The government will feel hard done-by. After all, since 1991 they have done a huge amount to bring their people out of poverty, even if this remains a very poor country. Educational, healthcare and livelihoods opportunities are much greater. Impressive road, rail and industrial park projects are being rolled out. (A World Bank conference in London in mid-March recognised Ethiopia as the poster child for industrialisation in Africa.) Massive renewable energy projects are capable of meeting the country’s electricity needs and are already exporting energy to neighbouring countries (because transmission internally remains dire).
The economic fundamentals remain positive too. GDP growth for the past 15 years has been in the 7-8% range according to the IMF and World Bank (the government say it was higher, at 11-12%). Even with two years of El Nino related drought and (in some places) floods, the World Bank still put last year’s growth at 6.5% and anticipate 8% per annum in the immediate future. Inflation, the biggest macro-economic risk, is under control. Debt is creeping up, but still manageable (and at least is largely the result of economically viable investments). Shortage of foreign exchange (linked to an overly high current account deficit) is one of the most visible economic problems and is giving would-be foreign investors and re-investors pause for thought (but should become less of a problem in future as those investments pay off). At least they do not have to grapple with high levels of corruption at the top, as in much of Sub-Saharan Africa.
Sadly, not enough of the economic benefit is yet visible to ordinary Ethiopians. There are massive socio-economic changes underway – urbanisation; the growth of a middle-class and consumer class; returning diaspora; but above all emergence of many better-educated, healthier young people onto a market which does not have enough jobs for them or in most cases jobs which meet their aspirations. It is not yet clear whether the government will use the breathing-space it has secured to open up politically (this democracy has zero opposition MPs in Parliament but a proportional representation system that might allow a few in is being studied) and economically to meet these new demands. I don’t believe they have lost their sense of direction, but they could do by remaining inflexible.

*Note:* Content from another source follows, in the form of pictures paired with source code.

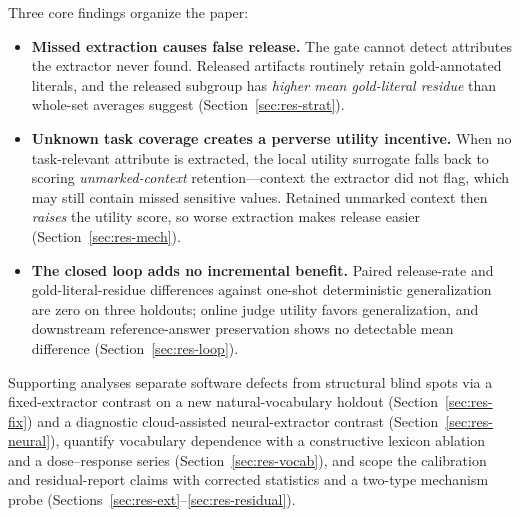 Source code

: \documentclass[journal]{IEEEtran}
\begin{document}
Three core findings organize the paper:
\begin{itemize}
\item \textbf{Missed extraction causes false release.} The gate cannot detect attributes the extractor never found. Released artifacts routinely retain gold-annotated literals, and the released subgroup has \emph{higher mean gold-literal residue} than whole-set averages suggest (Section~\ref{sec:res-strat}).
\item \textbf{Unknown task coverage creates a perverse utility incentive.} When no task-relevant attribute is extracted, the local utility surrogate falls back to scoring \emph{unmarked-context} retention---context the extractor did not flag, which may still contain missed sensitive values. Retained unmarked context then \emph{raises} the utility score, so worse extraction makes release easier (Section~\ref{sec:res-mech}).
\item \textbf{The closed loop adds no incremental benefit.} Paired release-rate and gold-literal-residue differences against one-shot deterministic generalization are zero on three holdouts; online judge utility favors generalization, and downstream reference-answer preservation shows no detectable mean difference (Section~\ref{sec:res-loop}).
\end{itemize}
Supporting analyses separate software defects from structural blind spots via a fixed-extractor contrast on a new natural-vocabulary holdout (Section~\ref{sec:res-fix}) and a diagnostic cloud-assisted neural-extractor contrast (Section~\ref{sec:res-neural}), quantify vocabulary dependence with a constructive lexicon ablation and a dose--response series (Section~\ref{sec:res-vocab}), and scope the calibration and residual-report claims with corrected statistics and a two-type mechanism probe (Sections~\ref{sec:res-ext}--\ref{sec:res-residual}).
\end{document}
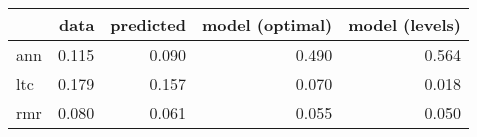 \begin{tabular}{lrrrr}
\toprule
{} &   data &  predicted &  model (optimal) &  model (levels) \\
\midrule
ann &  0.115 &      0.090 &            0.490 &           0.564 \\
ltc &  0.179 &      0.157 &            0.070 &           0.018 \\
rmr &  0.080 &      0.061 &            0.055 &           0.050 \\
\bottomrule
\end{tabular}
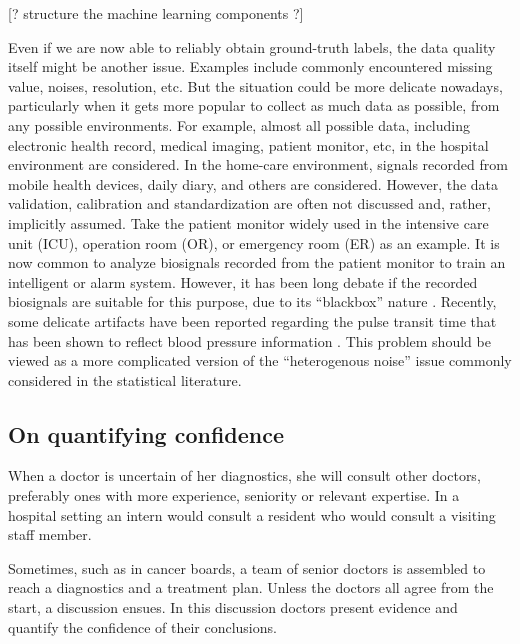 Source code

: \documentclass[fleqn,10pt]{wlscirep}
\begin{document}
{\color{blue}
[? structure the machine learning components ?]

Even if we are now able to reliably obtain ground-truth labels, the data quality itself might be another issue. Examples include commonly encountered missing value, noises, resolution, etc. But the situation could be more delicate nowadays, particularly when it gets more popular to collect as much data as possible, from any possible environments. For example, almost all possible data, including electronic health record, medical imaging, patient monitor, etc, in the hospital environment are considered. In the home-care environment, signals recorded from mobile health devices, daily diary, and others are considered. However, the data validation, calibration and standardization are often not discussed and, rather, implicitly assumed. Take the patient monitor widely used in the intensive care unit (ICU), operation room (OR), or emergency room (ER) as an example. It is now common to analyze biosignals recorded from the patient monitor to train an intelligent \cite{Johnson2016} or alarm \cite{fleischman2019emergency} system. However, it has been long debate if the recorded biosignals are suitable for this purpose, due to its ``blackbox'' nature \cite{Feldman2006,Shelley2016,Cannesson2016}. Recently, some delicate artifacts have been reported \cite{lin2019unexpected} regarding the pulse transit time that has been shown to reflect blood pressure information \cite{gesche2012continuous}. This problem should be viewed as a more complicated version of the ``heterogenous noise'' issue commonly considered in the statistical literature.
}






\subsection*{On quantifying confidence}

When a doctor is uncertain of her diagnostics, she  will consult other doctors, preferably ones with more experience, seniority or relevant expertise. In a hospital setting an intern would consult a resident who would consult a visiting staff member.

Sometimes, such as in cancer boards, a team of senior doctors is assembled to reach a diagnostics and a treatment plan. 
Unless the doctors all agree from the start, a discussion ensues. In this discussion doctors present evidence and quantify the confidence of their conclusions.
\end{document}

What approach should foreign businesses take in the meantime? In some ways this is a good time to approach the Ethiopian market, while others are holding back. Investing in or even trading with Ethiopia essentially requires the same qualities it always has – patience, strong nerves and a long-term vision. Ethiopia has the second biggest population in Africa; it will have the third biggest economy in Africa by the middle of the century; and within a decade or so it should be a Middle Income Country (with zero net carbon growth). The Chinese, Indians and Turks are not holding back. It would be quite wrong for globally-minded companies to ignore Ethiopia. But perhaps not to put all eggs in the Ethiopian basket.